Abstract

Hospitalization for nursing home-acquired pneumonia (NHAP) is consistent with the financial interests of hospitals and most skilled nursing facilities. It is less clear that hospitalization for NHAP similarly serves the health interests of nursing home residents.1, 2 In our study of NHAP from general nursing home units (not subacute units) hospitalization was not associated with a survival benefit.3 Based on our studies in nursing homes in western New York State between November 1997 and April 1998 (manuscript submitted to the Journal of the American Geriatrics Society for publication), about 75% of nursing home residents with pneumonia are treated in the nursing home, and 25% are hospitalized for initial treatment. We believe that most (85–90%) residents with NHAP can be treated effectively in the nursing home. However, there is a need to evaluate community standards for treatment of NHAP. For example, the optimum frequency of physician or nurse practitioner assessment during treatment of NHAP is unclear. Based on our unpublished observations referred to above, residents treated for NHAP with an oral antibiotic are seen infrequently (if at all) by a physician or nurse practitioner.

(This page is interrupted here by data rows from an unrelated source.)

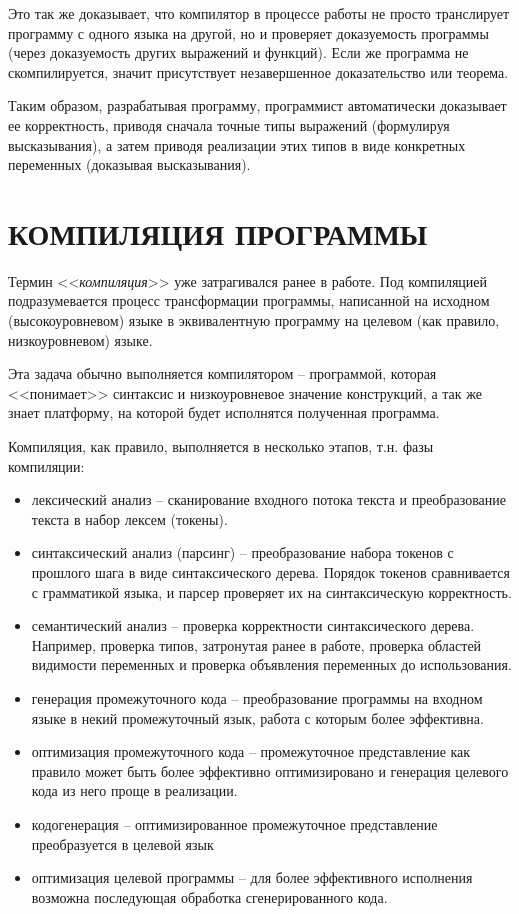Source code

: \documentclass[a4paper,14pt]{extreport} %
\begin{document}
Это так же доказывает, что компилятор в процессе работы не просто транслирует программу с одного языка на другой, но и проверяет доказуемость программы (через доказуемость других выражений и функций). Если же программа не скомпилируется, значит присутствует незавершенное доказательство или теорема.

Таким образом, разрабатывая программу, программист автоматически доказывает ее корректность, приводя сначала точные типы выражений (формулируя высказывания), а затем приводя реализации этих типов в виде конкретных переменных (доказывая высказывания).



\newpage

\section{КОМПИЛЯЦИЯ ПРОГРАММЫ}

Термин <<\textit{компиляция}>> уже затрагивался ранее в работе. Под компиляцией подразумевается процесс трансформации программы, написанной на исходном (высокоуровневом) языке в эквивалентную программу на целевом (как правило, низкоуровневом) языке.

Эта задача обычно выполняется компилятором -- программой, которая <<понимает>> синтаксис и низкоуровневое значение конструкций, а так же знает платформу, на которой будет исполнятся полученная программа.

Компиляция, как правило, выполняется в несколько этапов, т.н. фазы компиляции:
\begin{itemize}
    \item лексический анализ -- сканирование входного потока текста и преобразование текста в набор лексем (токены).
    \item синтаксический анализ (парсинг) -- преобразование набора токенов с прошлого шага в виде синтаксического дерева. Порядок токенов сравнивается с грамматикой языка, и парсер проверяет их на синтаксическую корректность.
    \item семантический анализ -- проверка корректности синтаксического дерева. Например, проверка типов, затронутая ранее в работе, проверка областей видимости переменных и проверка объявления переменных до использования.
    \item генерация промежуточного кода -- преобразование программы на входном языке в некий промежуточный язык, работа с которым более эффективна.
    \item оптимизация промежуточного кода -- промежуточное представление как правило может быть более эффективно оптимизировано и генерация целевого кода из него проще в реализации.
    \item кодогенерация -- оптимизированное промежуточное представление преобразуется в целевой язык
    \item оптимизация целевой программы -- для более эффективного исполнения возможна последующая обработка сгенерированного кода.
\end{itemize}
\end{document}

If intravenous therapy is being administered in the nursing home, daily assessment may be required initially, but this may not be necessary for more than 2 to 3 days since most residents could be switched to an oral regimen by Day 3 or Day 4. In fact, residents discharged from the hospital back to the nursing home to complete therapy with an oral antibiotic are not routinely examined by a physician during the completion of therapy. Although the concerns of Twersky et al. are appropriate, they beg the question about the hospital's role in the treatment of NHAP. Chest X-rays are readily available in the nursing home setting. Other diagnostic tests, such as a complete blood count, electrolytes, BUN, and serum creatinine, are also readily available. Serial chest X-rays are unnecessary in residents who respond to therapy, and follow-up blood tests can be done depending on the initial abnormalities. Treatment of residents with pneumonia in the nursing home is less costly and safer for residents than treatment in the hospital.1, 2 Our study is the result of a successful effort to provide an alternative to hospitalization for NHAP. We view it as a starting point for the critical assessment of acute disease management for nursing home residents in the nursing home.